What is the smallest (min) number of great discoveries recorded in this data set? Hint: You have to use min() comand in the chunk
This week we have learned how to plot data using histogram. Lets visualize the discoveries data. We need to use hist() fuction to create a histogram.
hist(discoveries)
From the histogram can you say, how many bins were used. It was by default. R used what it thought would be appropriate. What is your opinion about that
What is the modaility of the histogram? Whats is the skewness of the histogram?
This week we have learned the importance of selecting and appropriate bin. Lets play with four different bins: 4, 6, 10, 20
hist(discoveries, breaks=4, main="With breaks=4")
hist(discoveries, breaks=6, main="With breaks=6")
hist(discoveries, breaks=10, main="With breaks=10")
hist(discoveries, breaks=20, main="With breaks=20")
From four bins, which one gives the best result? Give your explanation
Let's load a second data into R. Create a chunk, paste in the following, and press play.
data("faithful")
This data set provides information on eruption cycles of a very famous geyser called Old Faithful. This geyser can be seen in Yellowstone National Park in Wyoming and draws visitors from all over the world as it shoots water over 7000 feet into the air. The geyser is called Old Faithful because it has an eruption cycle about every 40 - 120 minutes, which is very regular for a geyser!
This data set we have loaded (faithful) is what we call a rectangular data set or data matrix, which just means data that you can put in the form of a spreadsheet. In R we call it a dataframe. There are rows and columns, typically where each row represents one case or one observation and each column represents one variable or characteristics of the dataset.
Our discoveries data set was not rectangular; it only had one row of information, but no columns.
Now that we have the data, it's always a good idea to explore the data set. Start by clicking on the faithful data set in your Environment Tab.

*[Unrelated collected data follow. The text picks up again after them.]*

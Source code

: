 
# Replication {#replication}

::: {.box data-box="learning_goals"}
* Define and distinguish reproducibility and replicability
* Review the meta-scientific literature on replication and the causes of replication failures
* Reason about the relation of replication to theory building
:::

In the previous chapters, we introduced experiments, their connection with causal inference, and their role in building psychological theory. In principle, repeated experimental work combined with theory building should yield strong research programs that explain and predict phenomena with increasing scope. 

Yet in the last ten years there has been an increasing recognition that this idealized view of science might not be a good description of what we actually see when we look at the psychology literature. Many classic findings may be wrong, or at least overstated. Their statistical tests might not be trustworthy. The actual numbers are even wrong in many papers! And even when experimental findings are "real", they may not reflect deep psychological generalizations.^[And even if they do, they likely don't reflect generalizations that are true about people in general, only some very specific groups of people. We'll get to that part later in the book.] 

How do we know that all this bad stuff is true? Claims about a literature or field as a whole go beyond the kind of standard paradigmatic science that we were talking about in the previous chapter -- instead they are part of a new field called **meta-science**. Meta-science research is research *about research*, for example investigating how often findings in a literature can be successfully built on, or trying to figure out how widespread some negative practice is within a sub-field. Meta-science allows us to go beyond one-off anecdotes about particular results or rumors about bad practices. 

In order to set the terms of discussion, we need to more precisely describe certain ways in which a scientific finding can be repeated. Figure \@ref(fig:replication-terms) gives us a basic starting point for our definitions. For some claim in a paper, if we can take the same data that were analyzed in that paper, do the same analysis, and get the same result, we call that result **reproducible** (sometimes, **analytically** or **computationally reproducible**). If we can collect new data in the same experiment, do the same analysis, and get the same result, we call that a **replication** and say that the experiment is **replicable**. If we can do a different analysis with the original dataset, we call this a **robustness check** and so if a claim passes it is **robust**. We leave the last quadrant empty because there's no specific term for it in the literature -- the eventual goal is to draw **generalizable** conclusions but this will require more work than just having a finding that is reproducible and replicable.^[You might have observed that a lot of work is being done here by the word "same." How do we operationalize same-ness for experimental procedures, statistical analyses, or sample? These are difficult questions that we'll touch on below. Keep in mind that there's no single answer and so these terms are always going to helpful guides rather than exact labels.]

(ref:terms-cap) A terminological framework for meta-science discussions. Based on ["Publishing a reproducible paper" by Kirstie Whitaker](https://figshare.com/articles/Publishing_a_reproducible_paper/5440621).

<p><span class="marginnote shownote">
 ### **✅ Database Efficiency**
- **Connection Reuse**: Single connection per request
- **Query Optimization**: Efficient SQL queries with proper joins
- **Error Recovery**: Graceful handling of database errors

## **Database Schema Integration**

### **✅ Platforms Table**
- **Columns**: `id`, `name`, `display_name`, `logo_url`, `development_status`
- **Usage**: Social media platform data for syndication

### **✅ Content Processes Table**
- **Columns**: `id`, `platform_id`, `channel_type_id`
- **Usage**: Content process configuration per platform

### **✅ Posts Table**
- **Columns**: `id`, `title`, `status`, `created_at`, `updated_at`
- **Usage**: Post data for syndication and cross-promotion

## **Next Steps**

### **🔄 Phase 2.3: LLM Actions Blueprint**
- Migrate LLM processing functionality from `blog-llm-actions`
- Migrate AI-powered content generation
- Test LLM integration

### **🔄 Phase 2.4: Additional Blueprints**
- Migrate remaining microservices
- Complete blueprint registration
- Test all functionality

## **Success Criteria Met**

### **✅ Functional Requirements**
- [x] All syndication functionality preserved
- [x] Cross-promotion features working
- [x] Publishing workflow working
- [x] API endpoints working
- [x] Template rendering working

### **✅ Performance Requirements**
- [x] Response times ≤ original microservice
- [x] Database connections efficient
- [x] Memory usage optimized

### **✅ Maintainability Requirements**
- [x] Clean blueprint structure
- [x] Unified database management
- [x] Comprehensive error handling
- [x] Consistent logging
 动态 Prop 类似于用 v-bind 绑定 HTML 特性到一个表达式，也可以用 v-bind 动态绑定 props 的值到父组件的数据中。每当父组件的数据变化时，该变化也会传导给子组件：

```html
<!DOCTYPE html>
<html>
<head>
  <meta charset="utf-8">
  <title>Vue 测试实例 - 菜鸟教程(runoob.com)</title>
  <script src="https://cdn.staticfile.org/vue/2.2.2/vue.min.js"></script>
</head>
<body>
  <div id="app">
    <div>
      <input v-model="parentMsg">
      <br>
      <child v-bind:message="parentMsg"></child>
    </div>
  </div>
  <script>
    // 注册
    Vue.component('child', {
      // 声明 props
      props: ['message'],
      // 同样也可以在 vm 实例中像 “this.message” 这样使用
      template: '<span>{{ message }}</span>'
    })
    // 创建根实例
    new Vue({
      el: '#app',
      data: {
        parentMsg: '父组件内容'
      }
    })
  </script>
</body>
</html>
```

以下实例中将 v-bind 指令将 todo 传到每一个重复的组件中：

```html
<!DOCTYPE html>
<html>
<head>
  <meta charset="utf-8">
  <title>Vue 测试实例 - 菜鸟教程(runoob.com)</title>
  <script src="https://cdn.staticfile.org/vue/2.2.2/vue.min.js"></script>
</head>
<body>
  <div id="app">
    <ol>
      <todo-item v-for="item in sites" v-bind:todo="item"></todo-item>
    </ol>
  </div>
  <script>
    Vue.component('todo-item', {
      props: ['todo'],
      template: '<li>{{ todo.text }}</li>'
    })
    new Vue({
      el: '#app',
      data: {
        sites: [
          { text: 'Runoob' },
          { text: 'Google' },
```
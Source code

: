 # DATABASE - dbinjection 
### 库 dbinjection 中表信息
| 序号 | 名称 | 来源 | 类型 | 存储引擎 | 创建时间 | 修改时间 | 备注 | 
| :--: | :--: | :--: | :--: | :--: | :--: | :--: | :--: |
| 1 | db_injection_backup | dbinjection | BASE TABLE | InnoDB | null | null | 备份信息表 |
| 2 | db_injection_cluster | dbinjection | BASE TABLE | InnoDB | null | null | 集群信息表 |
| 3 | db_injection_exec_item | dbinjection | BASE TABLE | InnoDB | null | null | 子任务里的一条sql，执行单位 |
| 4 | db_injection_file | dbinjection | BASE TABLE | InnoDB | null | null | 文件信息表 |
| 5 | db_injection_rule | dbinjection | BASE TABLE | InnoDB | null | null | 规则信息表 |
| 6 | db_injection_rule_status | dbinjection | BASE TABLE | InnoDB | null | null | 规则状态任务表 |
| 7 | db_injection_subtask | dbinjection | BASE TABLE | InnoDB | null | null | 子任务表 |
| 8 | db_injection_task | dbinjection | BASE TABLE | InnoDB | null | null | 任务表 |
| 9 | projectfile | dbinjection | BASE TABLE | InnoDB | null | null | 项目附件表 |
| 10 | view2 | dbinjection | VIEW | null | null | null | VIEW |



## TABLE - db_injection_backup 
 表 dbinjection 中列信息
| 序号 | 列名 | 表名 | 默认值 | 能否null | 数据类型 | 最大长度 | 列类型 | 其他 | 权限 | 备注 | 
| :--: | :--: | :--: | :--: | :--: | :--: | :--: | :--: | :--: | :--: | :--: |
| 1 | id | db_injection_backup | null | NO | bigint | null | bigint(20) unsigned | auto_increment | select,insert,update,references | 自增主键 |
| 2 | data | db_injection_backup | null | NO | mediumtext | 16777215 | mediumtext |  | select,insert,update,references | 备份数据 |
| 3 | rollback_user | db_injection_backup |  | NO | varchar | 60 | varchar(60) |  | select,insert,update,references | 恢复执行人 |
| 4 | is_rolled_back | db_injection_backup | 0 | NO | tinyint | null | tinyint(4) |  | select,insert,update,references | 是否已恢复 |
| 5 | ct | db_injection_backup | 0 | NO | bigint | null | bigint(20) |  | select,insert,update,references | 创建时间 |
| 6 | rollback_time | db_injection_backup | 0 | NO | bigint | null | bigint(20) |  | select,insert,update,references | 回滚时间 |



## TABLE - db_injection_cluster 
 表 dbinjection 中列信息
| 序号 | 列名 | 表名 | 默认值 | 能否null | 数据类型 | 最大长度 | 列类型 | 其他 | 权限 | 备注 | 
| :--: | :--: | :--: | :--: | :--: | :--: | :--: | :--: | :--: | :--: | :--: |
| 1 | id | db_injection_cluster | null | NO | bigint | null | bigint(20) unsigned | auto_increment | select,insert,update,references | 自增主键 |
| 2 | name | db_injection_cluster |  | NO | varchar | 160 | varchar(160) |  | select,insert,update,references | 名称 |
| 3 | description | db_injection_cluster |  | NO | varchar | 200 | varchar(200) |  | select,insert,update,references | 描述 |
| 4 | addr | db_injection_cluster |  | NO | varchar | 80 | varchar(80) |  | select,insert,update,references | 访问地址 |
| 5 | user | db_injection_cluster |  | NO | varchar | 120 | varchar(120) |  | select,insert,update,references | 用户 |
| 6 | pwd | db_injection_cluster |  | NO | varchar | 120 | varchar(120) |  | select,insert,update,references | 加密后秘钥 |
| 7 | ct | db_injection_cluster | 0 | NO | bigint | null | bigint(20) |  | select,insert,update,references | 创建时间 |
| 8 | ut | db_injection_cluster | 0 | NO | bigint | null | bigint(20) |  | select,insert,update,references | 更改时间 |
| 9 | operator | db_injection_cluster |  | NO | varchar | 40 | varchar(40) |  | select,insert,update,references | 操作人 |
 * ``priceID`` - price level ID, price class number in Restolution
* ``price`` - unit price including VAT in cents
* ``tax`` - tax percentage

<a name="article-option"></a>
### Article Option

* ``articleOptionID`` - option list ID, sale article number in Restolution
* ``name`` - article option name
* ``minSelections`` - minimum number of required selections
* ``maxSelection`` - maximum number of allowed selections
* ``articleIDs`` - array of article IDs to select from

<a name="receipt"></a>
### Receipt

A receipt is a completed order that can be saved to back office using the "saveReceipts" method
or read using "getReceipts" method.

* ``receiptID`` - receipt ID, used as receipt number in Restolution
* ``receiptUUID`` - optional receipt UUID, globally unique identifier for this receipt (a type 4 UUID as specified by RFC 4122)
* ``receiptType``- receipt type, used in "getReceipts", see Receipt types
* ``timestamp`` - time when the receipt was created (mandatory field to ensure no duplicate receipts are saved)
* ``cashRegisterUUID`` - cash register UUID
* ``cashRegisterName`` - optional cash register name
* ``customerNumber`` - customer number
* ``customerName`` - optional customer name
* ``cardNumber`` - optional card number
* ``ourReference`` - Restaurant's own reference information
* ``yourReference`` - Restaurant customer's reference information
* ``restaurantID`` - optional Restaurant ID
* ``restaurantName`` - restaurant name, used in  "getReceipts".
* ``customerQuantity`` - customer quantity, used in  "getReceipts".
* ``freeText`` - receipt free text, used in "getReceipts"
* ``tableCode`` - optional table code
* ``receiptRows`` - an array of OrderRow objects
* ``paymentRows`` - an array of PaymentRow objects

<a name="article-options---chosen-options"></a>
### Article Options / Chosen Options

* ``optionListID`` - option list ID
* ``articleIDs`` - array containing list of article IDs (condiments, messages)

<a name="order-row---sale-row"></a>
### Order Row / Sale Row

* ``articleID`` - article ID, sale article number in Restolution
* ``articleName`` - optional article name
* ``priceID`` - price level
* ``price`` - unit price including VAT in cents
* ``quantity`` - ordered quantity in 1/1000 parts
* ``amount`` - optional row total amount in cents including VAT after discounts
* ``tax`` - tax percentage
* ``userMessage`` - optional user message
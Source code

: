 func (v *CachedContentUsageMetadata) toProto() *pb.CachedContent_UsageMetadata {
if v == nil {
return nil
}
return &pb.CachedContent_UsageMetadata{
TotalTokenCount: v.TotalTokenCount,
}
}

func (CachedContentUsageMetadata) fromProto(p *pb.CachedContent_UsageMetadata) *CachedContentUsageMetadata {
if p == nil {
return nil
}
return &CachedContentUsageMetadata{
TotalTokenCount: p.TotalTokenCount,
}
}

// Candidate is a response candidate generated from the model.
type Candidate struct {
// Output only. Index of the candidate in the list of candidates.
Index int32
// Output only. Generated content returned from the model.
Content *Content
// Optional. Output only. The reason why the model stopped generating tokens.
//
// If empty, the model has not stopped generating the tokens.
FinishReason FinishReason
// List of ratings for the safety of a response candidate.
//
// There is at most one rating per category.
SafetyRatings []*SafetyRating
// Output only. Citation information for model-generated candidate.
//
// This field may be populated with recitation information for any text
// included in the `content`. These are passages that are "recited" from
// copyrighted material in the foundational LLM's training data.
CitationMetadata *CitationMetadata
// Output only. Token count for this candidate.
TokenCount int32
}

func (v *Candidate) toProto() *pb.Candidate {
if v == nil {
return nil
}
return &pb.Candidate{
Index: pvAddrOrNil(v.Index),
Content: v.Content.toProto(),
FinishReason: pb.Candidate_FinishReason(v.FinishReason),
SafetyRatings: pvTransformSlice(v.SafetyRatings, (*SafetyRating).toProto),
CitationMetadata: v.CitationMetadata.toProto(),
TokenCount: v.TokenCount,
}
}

How many rows are in this data set? How many columns? Recall that each row in a data set is called a case, and each column is called a variable. The case tells us what we are recording information on. For these data, each case is one eruption cycle of the Old Faithful geyser in Yellowstone National Park in Wyoming.
For each eruption cycle (each case) we have information on two different variables:
eruption: how many times did the geyser go off during this eruption cycle? We may have decimals if the geyser did not reach its full height each time it went off. duration: how many minutes until the geyser had another eruption cycle? There are two main types of variables.
Numeric variables are variables that we want to treat as numbers. It should make sense to add, subtract, multiply, etc., these variables. Some examples include height, weight, temperature, number of textbooks in your backpack, etc.
Categorical variables are variables that we want to treat as categories. One example might be your class: are you a first year, sophomore, junior or senior? The answer to this question assigns you to a category.
How many numeric variables do we have in the faithful data set? How many categorical variables?
What if we want to look at just one variable in the data set? We know how to look at the whole data set, but suppose I just want to look at the waiting variable. This tells us how long a visitor to Yellowstone would have to wait in between eruptions of Old Faithful. We can access a single column of a data set using a $.
faithful$waiting
What command would tell us the largest (max) number of eruptions in this data set? Hint: We are putting together things we have learned. We need a command (max) and then the data we want the command to run on.